EXERCISE MATERIAL —
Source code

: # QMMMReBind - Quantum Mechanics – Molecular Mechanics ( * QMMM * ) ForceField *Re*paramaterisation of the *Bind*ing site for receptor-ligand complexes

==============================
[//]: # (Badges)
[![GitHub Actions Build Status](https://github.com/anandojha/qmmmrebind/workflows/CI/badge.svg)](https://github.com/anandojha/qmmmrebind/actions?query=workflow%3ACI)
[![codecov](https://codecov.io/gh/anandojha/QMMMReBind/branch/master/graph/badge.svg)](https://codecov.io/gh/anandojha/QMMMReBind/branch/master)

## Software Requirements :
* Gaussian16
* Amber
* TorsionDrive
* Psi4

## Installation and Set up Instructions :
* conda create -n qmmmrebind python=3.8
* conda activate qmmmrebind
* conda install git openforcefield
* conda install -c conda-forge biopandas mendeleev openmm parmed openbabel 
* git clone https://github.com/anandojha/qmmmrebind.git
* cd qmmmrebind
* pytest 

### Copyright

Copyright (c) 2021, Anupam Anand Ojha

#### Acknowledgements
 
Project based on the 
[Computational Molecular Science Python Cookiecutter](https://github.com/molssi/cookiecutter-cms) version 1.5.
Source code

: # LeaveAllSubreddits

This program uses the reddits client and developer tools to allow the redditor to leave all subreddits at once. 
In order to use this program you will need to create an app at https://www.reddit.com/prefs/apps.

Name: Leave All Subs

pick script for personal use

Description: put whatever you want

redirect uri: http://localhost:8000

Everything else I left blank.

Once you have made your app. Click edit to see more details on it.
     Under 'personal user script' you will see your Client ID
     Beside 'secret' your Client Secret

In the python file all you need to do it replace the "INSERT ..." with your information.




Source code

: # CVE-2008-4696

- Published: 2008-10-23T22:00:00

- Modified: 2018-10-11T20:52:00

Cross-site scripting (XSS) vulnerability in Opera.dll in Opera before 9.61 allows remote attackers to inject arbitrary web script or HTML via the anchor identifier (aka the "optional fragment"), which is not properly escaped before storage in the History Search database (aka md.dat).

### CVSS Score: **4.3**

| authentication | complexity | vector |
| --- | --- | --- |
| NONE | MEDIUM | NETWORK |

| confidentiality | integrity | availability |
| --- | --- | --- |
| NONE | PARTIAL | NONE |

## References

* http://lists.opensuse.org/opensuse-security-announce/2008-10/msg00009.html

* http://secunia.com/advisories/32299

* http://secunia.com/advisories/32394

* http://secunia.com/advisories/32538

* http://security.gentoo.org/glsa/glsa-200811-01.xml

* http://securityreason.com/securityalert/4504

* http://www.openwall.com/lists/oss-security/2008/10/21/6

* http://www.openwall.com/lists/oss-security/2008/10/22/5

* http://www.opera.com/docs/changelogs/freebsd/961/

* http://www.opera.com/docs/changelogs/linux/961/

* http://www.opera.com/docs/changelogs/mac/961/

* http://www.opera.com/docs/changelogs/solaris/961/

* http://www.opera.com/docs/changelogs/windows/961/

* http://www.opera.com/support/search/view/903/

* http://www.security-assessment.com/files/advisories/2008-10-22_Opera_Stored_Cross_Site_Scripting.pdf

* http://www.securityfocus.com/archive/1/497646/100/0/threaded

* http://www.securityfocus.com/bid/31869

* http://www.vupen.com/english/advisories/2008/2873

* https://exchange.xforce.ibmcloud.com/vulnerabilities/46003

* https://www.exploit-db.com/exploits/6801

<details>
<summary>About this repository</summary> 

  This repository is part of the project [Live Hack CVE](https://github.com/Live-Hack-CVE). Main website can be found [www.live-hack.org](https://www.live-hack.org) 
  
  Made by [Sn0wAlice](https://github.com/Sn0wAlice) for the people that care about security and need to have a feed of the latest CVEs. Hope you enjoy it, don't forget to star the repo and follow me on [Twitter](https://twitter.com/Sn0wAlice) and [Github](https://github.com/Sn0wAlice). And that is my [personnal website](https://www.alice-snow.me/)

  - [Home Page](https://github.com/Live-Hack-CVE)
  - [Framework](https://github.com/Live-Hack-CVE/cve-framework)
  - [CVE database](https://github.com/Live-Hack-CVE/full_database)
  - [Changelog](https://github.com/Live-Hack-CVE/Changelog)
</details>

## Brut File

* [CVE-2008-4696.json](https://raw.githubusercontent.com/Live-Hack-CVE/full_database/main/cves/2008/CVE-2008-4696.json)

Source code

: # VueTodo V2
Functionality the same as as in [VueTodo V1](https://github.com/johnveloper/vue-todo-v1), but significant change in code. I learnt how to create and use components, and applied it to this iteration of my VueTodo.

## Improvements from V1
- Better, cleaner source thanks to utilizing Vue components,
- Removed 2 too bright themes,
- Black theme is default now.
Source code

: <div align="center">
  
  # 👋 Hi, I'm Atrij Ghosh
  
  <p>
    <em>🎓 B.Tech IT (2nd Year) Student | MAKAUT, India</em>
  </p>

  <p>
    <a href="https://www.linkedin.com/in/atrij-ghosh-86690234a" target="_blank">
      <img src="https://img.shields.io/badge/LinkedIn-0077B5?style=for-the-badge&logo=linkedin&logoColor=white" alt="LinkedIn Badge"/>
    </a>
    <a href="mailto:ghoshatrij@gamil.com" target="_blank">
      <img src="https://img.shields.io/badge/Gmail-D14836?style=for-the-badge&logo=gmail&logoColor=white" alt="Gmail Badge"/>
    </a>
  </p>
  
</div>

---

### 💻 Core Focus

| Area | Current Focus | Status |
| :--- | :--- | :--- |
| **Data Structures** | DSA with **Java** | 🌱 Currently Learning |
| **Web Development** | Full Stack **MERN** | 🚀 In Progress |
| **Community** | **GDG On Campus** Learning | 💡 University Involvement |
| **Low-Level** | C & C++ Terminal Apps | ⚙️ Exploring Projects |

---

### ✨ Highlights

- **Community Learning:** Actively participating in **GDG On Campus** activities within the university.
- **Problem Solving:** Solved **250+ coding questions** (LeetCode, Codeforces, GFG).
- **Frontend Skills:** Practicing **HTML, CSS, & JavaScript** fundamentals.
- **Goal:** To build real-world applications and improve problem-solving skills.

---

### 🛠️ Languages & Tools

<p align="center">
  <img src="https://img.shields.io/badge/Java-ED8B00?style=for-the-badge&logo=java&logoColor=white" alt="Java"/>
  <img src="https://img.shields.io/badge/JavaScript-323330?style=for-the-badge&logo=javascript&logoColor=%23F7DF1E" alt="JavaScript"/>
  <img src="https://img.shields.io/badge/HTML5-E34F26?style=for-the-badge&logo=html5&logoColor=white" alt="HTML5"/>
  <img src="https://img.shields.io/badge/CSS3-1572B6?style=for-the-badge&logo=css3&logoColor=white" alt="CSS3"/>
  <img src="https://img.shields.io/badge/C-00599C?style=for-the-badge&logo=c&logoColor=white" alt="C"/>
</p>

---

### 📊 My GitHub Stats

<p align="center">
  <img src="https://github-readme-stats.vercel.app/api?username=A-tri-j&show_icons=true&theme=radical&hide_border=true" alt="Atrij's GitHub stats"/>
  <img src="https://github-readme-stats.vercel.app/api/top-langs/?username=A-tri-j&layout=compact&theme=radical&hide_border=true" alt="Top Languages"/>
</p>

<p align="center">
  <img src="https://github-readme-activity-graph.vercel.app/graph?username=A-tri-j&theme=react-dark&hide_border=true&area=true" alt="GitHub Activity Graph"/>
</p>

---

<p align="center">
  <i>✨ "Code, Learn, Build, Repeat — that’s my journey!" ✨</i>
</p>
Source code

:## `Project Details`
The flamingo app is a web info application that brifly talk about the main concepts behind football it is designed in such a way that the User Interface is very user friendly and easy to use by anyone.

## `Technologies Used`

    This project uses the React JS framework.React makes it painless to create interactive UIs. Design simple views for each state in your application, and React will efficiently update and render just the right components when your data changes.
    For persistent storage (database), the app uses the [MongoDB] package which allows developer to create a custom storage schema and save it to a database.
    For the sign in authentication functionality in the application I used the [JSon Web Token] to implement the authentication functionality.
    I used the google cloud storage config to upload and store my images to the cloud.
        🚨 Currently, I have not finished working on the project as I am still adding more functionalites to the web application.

WHAT THE EXERCISE ASKS — If a line of the data holds the string "VueTodo", list it.

EXERCISE RESPONSE —
: # VueTodo V2
Functionality the same as as in [VueTodo V1](https://github.com/johnveloper/vue-todo-v1), but significant change in code. I learnt how to create and use components, and applied it to this iteration of my VueTodo.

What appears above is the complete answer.